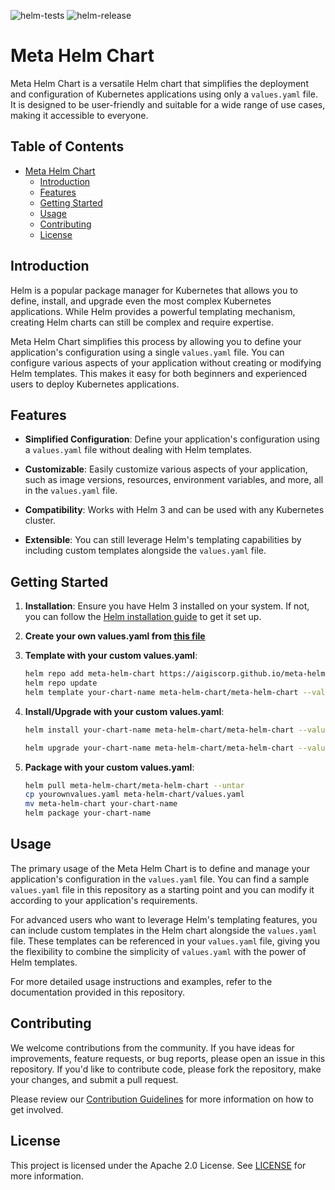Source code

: ![helm-tests](https://github.com/AigisCorp/meta-helm-chart/actions/workflows/helm-test-lint.yaml/badge.svg)
![helm-release](https://github.com/AigisCorp/meta-helm-chart/actions/workflows/helm-releaser.yaml/badge.svg)

# Meta Helm Chart

Meta Helm Chart is a versatile Helm chart that simplifies the deployment and configuration of Kubernetes applications using only a `values.yaml` file. It is designed to be user-friendly and suitable for a wide range of use cases, making it accessible to everyone.

## Table of Contents

- [Meta Helm Chart](#meta-helm-chart)
  - [Introduction](#introduction)
  - [Features](#features)
  - [Getting Started](#getting-started)
  - [Usage](#usage)
  - [Contributing](#contributing)
  - [License](#license)

## Introduction

Helm is a popular package manager for Kubernetes that allows you to define, install, and upgrade even the most complex Kubernetes applications. While Helm provides a powerful templating mechanism, creating Helm charts can still be complex and require expertise.

Meta Helm Chart simplifies this process by allowing you to define your application's configuration using a single `values.yaml` file. You can configure various aspects of your application without creating or modifying Helm templates. This makes it easy for both beginners and experienced users to deploy Kubernetes applications.

## Features

- **Simplified Configuration**: Define your application's configuration using a `values.yaml` file without dealing with Helm templates.

- **Customizable**: Easily customize various aspects of your application, such as image versions, resources, environment variables, and more, all in the `values.yaml` file.

- **Compatibility**: Works with Helm 3 and can be used with any Kubernetes cluster.

- **Extensible**: You can still leverage Helm's templating capabilities by including custom templates alongside the `values.yaml` file.

## Getting Started

1. **Installation**: Ensure you have Helm 3 installed on your system. If not, you can follow the [Helm installation guide](https://helm.sh/docs/intro/install/) to get it set up.

2. **Create your own values.yaml from [this file](example/values.yaml)**

3. **Template with your custom values.yaml**:

   ```bash
   helm repo add meta-helm-chart https://aigiscorp.github.io/meta-helm-chart/
   helm repo update
   helm template your-chart-name meta-helm-chart/meta-helm-chart --values yourownvalues.yaml
   ```

4. **Install/Upgrade with your custom values.yaml**:

   ```bash
   helm install your-chart-name meta-helm-chart/meta-helm-chart --values yourownvalues.yaml
   ```

   ```bash
   helm upgrade your-chart-name meta-helm-chart/meta-helm-chart --values yourownvalues.yaml
   ```

4. **Package with your custom values.yaml**:

   ```bash
   helm pull meta-helm-chart/meta-helm-chart --untar
   cp yourownvalues.yaml meta-helm-chart/values.yaml
   mv meta-helm-chart your-chart-name
   helm package your-chart-name
   ```

## Usage

The primary usage of the Meta Helm Chart is to define and manage your application's configuration in the `values.yaml` file. You can find a sample `values.yaml` file in this repository as a starting point and you can modify it according to your application's requirements.

For advanced users who want to leverage Helm's templating features, you can include custom templates in the Helm chart alongside the `values.yaml` file. These templates can be referenced in your `values.yaml` file, giving you the flexibility to combine the simplicity of `values.yaml` with the power of Helm templates.

For more detailed usage instructions and examples, refer to the documentation provided in this repository.

## Contributing

We welcome contributions from the community. If you have ideas for improvements, feature requests, or bug reports, please open an issue in this repository. If you'd like to contribute code, please fork the repository, make your changes, and submit a pull request.

Please review our [Contribution Guidelines](CONTRIBUTING) for more information on how to get involved.

## License

This project is licensed under the Apache 2.0 License. See [LICENSE](LICENSE) for more information.
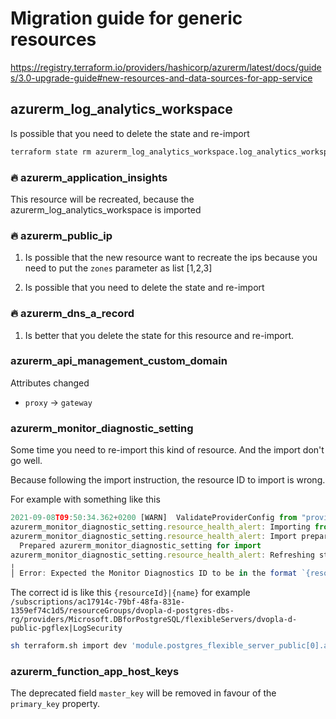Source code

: # Migration guide for generic resources

<https://registry.terraform.io/providers/hashicorp/azurerm/latest/docs/guides/3.0-upgrade-guide#new-resources-and-data-sources-for-app-service>

## azurerm_log_analytics_workspace

Is possible that you need to delete the state and re-import

```sh
terraform state rm azurerm_log_analytics_workspace.log_analytics_workspace
```

### 🔥 azurerm_application_insights

This resource will be recreated, because the azurerm_log_analytics_workspace is imported

### 🔥 azurerm_public_ip

1. Is possible that the new resource want to recreate the ips because you need to put the `zones` parameter as list [1,2,3]

1. Is possible that you need to delete the state and re-import

### 🔥 azurerm_dns_a_record

1. Is better that you delete the state for this resource and re-import.

### azurerm_api_management_custom_domain

Attributes changed

* `proxy` -> `gateway`

### azurerm_monitor_diagnostic_setting

Some time you need to re-import this kind of resource. And the import don't go well.

Because following the import instruction, the resource ID to import is wrong.

For example with something like this

```ts
2021-09-08T09:50:34.362+0200 [WARN]  ValidateProviderConfig from "provider[\"registry.terraform.io/hashicorp/azurerm\"]" changed the config value, but that value is unused
azurerm_monitor_diagnostic_setting.resource_health_alert: Importing from ID "subscriptions/************************/providers/microsoft.insights/diagnosticSettings/Resource health diagnostics develop"...
azurerm_monitor_diagnostic_setting.resource_health_alert: Import prepared!
  Prepared azurerm_monitor_diagnostic_setting for import
azurerm_monitor_diagnostic_setting.resource_health_alert: Refreshing state... [id=subscriptions/************************/providers/microsoft.insights/diagnosticSettings/Resource health diagnostics develop]
╷
│ Error: Expected the Monitor Diagnostics ID to be in the format `{resourceId}|{name}` but got 1 segments
```

The correct id is like this `{resourceId}|{name}` for example `/subscriptions/ac17914c-79bf-48fa-831e-1359ef74c1d5/resourceGroups/dvopla-d-postgres-dbs-rg/providers/Microsoft.DBforPostgreSQL/flexibleServers/dvopla-d-public-pgflex|LogSecurity`

```sh
sh terraform.sh import dev 'module.postgres_flexible_server_public[0].azurerm_monitor_diagnostic_setting.this[0]' '/subscriptions/ac17914c-79bf-48fa-831e-1359ef74c1d5/resourceGroups/dvopla-d-postgres-dbs-rg/providers/Microsoft.DBforPostgreSQL/flexibleServers/dvopla-d-public-pgflex|LogSecurity'
```

### azurerm_function_app_host_keys

The deprecated field `master_key` will be removed in favour of the `primary_key` property.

● ● ● ● ● ● ●

What needs to be done
Please repeat exactly the data above from its first line to the line that contains "## Introduction", inclusive, and leave every picture out.

Task result
Source code

: ![helm-tests](https://github.com/AigisCorp/meta-helm-chart/actions/workflows/helm-test-lint.yaml/badge.svg)
![helm-release](https://github.com/AigisCorp/meta-helm-chart/actions/workflows/helm-releaser.yaml/badge.svg)

# Meta Helm Chart

Meta Helm Chart is a versatile Helm chart that simplifies the deployment and configuration of Kubernetes applications using only a `values.yaml` file. It is designed to be user-friendly and suitable for a wide range of use cases, making it accessible to everyone.

## Table of Contents

- [Meta Helm Chart](#meta-helm-chart)
  - [Introduction](#introduction)
  - [Features](#features)
  - [Getting Started](#getting-started)
  - [Usage](#usage)
  - [Contributing](#contributing)
  - [License](#license)

## Introduction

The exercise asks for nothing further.